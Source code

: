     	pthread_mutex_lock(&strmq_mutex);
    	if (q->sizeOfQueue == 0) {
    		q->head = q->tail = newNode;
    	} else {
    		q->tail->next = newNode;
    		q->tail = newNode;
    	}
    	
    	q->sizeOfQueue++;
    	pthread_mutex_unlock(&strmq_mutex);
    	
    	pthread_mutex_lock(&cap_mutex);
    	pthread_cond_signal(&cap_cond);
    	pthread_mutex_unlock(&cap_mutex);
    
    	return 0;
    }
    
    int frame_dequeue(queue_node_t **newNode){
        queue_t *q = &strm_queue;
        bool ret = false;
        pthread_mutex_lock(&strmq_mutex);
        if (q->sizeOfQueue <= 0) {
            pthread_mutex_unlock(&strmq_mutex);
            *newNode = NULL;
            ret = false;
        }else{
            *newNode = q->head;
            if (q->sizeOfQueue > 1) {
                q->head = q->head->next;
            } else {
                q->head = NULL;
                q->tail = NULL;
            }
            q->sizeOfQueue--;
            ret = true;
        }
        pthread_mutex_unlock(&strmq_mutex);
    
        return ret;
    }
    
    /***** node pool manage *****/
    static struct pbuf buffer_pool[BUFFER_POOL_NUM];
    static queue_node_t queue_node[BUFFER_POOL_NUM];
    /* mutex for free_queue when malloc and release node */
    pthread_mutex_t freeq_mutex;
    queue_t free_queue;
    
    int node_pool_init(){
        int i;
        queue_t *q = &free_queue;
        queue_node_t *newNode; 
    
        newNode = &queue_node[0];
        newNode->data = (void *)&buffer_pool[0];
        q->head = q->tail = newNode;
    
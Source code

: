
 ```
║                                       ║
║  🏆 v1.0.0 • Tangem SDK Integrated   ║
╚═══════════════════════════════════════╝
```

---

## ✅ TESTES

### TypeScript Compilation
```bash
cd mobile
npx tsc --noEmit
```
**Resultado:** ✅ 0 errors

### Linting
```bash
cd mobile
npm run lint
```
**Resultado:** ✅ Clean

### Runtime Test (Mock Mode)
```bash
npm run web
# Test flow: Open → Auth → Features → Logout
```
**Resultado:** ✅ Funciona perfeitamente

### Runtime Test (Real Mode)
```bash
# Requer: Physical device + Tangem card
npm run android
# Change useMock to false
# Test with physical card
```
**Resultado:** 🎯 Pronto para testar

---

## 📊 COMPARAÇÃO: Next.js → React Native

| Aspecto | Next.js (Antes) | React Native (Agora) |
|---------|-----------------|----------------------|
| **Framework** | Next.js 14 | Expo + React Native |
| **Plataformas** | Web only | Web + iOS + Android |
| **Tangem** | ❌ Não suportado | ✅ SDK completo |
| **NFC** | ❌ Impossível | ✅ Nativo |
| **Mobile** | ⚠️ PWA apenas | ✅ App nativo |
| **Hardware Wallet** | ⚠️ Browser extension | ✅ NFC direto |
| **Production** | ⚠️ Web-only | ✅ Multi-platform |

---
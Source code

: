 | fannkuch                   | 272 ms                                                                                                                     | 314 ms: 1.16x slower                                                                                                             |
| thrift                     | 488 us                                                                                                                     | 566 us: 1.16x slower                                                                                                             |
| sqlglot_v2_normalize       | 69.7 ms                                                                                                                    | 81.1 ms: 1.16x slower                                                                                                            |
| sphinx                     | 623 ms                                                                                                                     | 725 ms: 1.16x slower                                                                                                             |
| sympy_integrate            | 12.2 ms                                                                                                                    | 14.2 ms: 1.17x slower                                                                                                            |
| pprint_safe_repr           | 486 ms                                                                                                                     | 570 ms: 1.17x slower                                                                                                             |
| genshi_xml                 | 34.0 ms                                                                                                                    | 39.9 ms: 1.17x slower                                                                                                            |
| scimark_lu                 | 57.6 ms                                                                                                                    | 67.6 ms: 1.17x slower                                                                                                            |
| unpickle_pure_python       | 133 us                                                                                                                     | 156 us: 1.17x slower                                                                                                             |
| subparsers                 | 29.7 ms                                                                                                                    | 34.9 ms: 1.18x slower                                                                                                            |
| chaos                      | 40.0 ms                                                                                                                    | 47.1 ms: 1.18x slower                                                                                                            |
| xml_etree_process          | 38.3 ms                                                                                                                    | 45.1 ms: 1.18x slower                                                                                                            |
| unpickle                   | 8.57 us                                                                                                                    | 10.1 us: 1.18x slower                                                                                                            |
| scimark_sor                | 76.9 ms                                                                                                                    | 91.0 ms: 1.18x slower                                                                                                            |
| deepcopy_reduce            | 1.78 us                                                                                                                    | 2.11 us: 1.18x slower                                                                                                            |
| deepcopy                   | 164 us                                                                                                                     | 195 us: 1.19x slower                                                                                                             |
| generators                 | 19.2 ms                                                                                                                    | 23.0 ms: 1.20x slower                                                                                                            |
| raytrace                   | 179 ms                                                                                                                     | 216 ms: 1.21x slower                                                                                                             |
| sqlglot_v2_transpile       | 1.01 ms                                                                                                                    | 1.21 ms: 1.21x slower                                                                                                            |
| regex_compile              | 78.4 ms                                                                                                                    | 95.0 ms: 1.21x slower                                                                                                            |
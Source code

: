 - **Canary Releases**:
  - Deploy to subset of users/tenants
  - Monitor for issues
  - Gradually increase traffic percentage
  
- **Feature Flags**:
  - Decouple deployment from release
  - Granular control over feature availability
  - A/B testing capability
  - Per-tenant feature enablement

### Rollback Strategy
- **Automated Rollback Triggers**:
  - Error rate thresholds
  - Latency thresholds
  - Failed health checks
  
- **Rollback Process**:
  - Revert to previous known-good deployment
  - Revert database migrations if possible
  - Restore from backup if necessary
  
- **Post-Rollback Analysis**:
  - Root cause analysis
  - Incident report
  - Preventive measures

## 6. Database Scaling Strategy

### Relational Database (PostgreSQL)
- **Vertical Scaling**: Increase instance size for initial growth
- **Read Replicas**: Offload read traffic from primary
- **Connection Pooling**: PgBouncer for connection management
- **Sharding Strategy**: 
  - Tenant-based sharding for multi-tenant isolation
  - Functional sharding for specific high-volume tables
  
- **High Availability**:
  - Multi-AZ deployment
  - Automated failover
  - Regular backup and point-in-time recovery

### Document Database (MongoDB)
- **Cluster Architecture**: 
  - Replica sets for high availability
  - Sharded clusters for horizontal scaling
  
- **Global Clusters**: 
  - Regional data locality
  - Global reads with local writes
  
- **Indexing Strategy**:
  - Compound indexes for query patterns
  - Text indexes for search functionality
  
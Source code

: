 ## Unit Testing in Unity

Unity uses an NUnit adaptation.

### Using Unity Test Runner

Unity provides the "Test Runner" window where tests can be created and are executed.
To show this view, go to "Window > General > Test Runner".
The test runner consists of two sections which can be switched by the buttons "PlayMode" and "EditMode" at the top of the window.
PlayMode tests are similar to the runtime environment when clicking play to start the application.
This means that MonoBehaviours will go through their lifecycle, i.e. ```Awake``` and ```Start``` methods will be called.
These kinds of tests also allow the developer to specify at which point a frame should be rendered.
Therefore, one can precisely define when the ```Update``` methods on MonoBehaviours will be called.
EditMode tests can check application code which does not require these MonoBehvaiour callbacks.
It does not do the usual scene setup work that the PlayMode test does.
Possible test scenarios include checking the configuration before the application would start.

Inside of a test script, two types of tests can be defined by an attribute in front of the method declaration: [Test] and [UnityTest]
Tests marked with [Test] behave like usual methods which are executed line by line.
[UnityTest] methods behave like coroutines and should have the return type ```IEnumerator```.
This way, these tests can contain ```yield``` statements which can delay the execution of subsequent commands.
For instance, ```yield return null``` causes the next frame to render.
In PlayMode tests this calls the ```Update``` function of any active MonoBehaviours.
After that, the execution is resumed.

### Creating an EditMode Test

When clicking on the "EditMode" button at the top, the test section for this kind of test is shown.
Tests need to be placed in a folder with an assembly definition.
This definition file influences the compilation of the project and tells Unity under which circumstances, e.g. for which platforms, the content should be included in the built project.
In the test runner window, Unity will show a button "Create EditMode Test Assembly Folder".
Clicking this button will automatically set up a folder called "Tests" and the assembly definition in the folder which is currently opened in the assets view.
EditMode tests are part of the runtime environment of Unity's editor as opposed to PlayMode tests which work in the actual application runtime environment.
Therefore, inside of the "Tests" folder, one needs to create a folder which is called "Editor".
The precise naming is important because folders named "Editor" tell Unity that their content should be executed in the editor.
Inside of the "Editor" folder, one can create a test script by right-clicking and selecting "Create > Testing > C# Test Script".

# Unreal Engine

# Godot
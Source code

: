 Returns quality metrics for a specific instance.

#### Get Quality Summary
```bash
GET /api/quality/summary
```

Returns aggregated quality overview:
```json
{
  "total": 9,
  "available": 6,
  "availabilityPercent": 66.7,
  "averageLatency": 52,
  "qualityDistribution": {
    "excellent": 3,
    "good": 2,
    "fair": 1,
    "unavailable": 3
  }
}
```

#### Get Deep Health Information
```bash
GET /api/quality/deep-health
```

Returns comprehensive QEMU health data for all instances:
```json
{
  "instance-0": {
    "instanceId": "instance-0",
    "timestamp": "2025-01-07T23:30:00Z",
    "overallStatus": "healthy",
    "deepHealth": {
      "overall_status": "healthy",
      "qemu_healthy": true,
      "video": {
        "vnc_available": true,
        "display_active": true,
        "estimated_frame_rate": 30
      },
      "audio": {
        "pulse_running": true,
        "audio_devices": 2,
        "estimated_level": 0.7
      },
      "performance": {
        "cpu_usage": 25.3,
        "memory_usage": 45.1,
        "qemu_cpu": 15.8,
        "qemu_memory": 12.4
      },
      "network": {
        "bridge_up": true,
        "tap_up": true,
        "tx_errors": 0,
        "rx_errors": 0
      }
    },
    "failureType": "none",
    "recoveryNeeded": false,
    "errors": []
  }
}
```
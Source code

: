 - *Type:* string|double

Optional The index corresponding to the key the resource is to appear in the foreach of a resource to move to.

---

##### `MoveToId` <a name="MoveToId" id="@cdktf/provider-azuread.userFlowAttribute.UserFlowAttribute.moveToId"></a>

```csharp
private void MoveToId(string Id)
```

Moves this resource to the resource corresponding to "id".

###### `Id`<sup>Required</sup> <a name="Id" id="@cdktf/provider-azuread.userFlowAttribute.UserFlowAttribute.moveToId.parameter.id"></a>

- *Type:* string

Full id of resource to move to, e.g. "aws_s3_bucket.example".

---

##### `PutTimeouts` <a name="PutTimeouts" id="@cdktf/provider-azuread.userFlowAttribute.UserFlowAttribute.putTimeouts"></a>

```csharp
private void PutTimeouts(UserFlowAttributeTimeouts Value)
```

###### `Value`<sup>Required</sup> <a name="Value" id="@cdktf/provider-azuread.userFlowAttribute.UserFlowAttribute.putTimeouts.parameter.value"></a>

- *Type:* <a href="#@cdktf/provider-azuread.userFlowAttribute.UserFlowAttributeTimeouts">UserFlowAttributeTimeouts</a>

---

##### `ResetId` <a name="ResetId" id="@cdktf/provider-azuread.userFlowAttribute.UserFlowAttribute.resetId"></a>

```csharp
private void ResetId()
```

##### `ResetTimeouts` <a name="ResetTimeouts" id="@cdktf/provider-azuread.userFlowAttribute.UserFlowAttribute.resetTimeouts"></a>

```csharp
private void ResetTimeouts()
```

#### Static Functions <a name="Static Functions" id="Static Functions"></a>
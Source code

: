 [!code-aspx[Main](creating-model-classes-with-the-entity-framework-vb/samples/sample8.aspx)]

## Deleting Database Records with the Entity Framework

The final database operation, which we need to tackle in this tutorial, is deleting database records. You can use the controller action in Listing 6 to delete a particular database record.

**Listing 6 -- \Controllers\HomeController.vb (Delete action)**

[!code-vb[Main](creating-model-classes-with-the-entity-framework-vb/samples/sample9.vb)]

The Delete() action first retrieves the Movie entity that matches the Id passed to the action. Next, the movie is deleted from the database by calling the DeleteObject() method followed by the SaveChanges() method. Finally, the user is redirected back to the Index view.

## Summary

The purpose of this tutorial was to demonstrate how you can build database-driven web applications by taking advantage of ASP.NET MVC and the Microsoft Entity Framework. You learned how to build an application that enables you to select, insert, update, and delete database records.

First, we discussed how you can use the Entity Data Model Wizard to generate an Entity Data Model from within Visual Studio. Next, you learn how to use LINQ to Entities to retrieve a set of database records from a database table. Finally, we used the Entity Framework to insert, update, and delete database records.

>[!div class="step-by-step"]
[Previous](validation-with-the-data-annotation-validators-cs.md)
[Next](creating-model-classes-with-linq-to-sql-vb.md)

**EXERCISE REQUIREMENTS**. Looking at the data above, count each line that holds the word "ResetTimeouts" and report the count alone.

**ANSWER TO THIS EXERCISE**. 2